The silence changes texture. Baron is many things—ruthless, cold, a man who once broke a rival’s fingers one by one over a business dinner without raising his voice—but he is not stupid. He hears what I’m telling him, and the calculation begins.

“Who?” he asks.

“I don’t know yet. Russian, obviously.”

“And you decided the appropriate response was to spend a hundred million pounds rather than follow him out of the building.”

“I decided the appropriate response was to make sure he didn’t get what he wanted.”

“And what does he want with a waitress who can barely cover her weekly payment?”

“That’s the question, isn’t it?” I take a sip of the Champagne. It’s Dom Pérignon. Wasted on me right now. “Someone doesn’t spend eighty million on a companion experience. That’s acquisition money. That’s ownership money.”

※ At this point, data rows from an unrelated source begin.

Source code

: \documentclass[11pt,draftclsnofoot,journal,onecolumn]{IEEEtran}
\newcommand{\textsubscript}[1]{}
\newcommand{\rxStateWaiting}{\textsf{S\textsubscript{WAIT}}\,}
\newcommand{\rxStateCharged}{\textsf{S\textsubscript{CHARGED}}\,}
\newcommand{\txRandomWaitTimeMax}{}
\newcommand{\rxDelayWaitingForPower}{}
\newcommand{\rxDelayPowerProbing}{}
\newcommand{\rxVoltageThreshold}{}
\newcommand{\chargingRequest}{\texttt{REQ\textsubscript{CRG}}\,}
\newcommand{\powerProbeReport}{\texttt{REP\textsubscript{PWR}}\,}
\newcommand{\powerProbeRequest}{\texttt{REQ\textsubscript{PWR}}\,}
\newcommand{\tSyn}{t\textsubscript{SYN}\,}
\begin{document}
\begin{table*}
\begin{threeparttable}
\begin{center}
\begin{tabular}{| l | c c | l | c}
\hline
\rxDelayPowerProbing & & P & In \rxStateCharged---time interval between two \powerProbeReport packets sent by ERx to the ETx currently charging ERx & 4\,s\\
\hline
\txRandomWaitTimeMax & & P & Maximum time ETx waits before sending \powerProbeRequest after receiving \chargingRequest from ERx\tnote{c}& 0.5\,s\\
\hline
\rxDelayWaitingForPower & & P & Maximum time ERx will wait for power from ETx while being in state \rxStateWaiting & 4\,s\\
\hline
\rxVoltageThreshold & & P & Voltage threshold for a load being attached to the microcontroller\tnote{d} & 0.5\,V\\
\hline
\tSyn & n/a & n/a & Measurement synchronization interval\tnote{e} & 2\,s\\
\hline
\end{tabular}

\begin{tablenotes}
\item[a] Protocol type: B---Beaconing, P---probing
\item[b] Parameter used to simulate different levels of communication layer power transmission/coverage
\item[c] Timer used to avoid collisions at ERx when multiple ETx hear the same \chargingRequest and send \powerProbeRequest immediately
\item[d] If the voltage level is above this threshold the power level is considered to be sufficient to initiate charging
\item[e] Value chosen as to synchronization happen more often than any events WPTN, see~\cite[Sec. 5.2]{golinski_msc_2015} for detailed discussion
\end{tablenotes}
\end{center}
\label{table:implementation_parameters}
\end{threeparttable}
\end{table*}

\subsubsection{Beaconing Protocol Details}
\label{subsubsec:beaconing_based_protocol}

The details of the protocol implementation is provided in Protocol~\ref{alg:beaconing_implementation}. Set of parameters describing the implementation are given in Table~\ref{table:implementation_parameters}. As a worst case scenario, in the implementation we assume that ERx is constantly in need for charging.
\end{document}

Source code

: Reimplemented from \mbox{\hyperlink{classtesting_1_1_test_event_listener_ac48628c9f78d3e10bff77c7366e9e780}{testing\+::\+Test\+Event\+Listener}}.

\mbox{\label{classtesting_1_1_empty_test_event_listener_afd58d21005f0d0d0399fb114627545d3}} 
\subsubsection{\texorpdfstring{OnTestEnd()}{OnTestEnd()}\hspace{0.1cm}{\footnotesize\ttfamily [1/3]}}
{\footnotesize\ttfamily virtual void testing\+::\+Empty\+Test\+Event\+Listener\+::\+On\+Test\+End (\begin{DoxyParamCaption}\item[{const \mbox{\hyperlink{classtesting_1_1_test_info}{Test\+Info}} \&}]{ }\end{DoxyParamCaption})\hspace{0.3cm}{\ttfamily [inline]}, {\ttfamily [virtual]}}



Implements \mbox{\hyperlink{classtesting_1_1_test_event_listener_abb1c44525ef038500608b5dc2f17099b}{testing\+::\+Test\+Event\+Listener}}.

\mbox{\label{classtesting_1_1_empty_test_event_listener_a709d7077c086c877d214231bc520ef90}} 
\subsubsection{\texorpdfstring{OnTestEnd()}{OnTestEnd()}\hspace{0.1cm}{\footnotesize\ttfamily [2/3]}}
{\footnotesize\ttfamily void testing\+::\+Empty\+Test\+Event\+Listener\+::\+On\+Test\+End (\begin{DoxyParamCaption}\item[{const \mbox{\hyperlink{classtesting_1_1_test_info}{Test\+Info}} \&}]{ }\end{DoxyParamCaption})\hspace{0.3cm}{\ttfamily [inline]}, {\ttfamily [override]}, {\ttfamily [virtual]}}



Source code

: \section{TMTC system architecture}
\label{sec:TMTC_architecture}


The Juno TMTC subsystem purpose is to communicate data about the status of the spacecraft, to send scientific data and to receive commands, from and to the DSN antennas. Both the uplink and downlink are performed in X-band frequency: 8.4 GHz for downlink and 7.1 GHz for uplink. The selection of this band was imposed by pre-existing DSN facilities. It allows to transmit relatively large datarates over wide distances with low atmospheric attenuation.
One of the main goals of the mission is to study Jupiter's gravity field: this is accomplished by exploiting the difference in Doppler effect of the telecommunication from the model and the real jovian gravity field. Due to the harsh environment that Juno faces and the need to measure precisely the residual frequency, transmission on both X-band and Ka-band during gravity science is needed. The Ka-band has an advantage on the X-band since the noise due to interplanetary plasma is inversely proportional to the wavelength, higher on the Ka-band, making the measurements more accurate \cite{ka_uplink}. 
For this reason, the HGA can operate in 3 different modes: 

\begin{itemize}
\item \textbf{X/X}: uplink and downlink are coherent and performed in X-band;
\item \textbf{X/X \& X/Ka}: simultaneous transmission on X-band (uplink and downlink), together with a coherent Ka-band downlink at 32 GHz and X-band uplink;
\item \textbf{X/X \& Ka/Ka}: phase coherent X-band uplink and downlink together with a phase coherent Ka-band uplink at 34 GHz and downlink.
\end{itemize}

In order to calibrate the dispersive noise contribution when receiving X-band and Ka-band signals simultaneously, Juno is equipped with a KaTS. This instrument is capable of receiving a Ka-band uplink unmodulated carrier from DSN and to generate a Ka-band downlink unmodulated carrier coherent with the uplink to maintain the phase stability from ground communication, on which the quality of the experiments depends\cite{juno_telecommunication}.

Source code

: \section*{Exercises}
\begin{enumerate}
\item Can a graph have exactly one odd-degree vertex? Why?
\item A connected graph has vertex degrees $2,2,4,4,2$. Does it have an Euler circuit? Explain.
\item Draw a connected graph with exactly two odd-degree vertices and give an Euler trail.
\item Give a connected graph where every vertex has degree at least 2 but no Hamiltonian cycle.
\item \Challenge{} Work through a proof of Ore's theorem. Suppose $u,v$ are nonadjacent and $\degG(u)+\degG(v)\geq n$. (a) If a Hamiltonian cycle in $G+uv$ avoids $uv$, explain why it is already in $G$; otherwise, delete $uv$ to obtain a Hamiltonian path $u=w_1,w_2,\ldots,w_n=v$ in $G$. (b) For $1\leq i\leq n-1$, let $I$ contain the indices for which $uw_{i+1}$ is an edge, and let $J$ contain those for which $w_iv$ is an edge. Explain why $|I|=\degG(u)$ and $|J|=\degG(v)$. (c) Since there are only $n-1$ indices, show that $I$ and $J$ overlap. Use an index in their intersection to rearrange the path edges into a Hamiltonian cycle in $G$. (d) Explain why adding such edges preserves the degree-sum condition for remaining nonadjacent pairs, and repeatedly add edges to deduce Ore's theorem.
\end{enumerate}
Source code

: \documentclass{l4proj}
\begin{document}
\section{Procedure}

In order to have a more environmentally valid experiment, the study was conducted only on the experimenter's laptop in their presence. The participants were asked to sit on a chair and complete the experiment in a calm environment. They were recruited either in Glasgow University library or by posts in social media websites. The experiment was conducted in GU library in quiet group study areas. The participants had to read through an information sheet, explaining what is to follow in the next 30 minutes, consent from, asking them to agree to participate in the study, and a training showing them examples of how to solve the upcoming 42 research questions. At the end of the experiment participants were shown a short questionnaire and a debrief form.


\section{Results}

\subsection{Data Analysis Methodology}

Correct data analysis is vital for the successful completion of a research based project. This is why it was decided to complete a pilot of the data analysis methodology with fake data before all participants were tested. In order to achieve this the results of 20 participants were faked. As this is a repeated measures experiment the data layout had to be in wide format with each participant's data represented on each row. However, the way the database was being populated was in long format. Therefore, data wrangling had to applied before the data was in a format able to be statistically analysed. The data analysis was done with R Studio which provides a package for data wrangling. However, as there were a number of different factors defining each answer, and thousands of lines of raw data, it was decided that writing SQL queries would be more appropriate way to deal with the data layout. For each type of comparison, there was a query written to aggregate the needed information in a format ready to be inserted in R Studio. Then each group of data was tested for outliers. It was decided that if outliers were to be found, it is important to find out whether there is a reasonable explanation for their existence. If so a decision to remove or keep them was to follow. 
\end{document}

“You spent a hundred million.”

“Yes, but I’m charming.”

Baron exhales through his nose. I can picture him in his study, the one lined with books he’s read and reread, standing at the window with a tumbler of Beluga Noble in his hand, his reflection glaring back at him from the glass.

He’ll be wearing one of his bespoke suits, even at this hour, because Baron Voronov doesn’t do casual. He considers it a character flaw.

“You will find out who this man is,” he says. It’s not a request. “And you will bring me a name before the week is out.”

“Already on it.”

“And the girl?”

“What about her?”

“She is a debtor, Damien. She belongs to this family in the only way that matters—financially. If someone else has an interest in her, I need to know why. If there is something about the Kareva debt that I’ve missed, I need to know that too.”

“You don’t miss things.”

“Everyone misses things. The trick is catching them before they spread.” He pauses. “Do not let this girl out of your sight.”

“I won’t. For the price I paid, she will be a live-in by the end of the night.”

“Damien,” he growls.

“What?” I shrug.

“Your mother despairs.”

“And you indulge, even though you don’t want to.”

He knows I’ve got him. He could cut me off, shut down my accounts, disown me, have me removed from existence and buried next to the M25… but he doesn’t.

“Do not lose that acquisition,” he snarls and hangs up.

I pocket the phone and let the smile linger.

Baron’s fury is a familiar weather system—violent, predictable, and ultimately something you learn to dress for.

I allow myself one more sip of the Champagne before setting the glass down on the tray of a passing waiter.

The room is thinning now, bidders collecting their prizes, Madam Orlov’s staff moving through the space with the quiet efficiency of people who’ve done this a hundred times.

But I don’t care about the room anymore.

I care about the corridor behind that stage, where a terrified woman in a taped-up dress is probably hyperventilating into a paper bag.

Or running.

If it’s the latter, I hope she’s ready to be chased.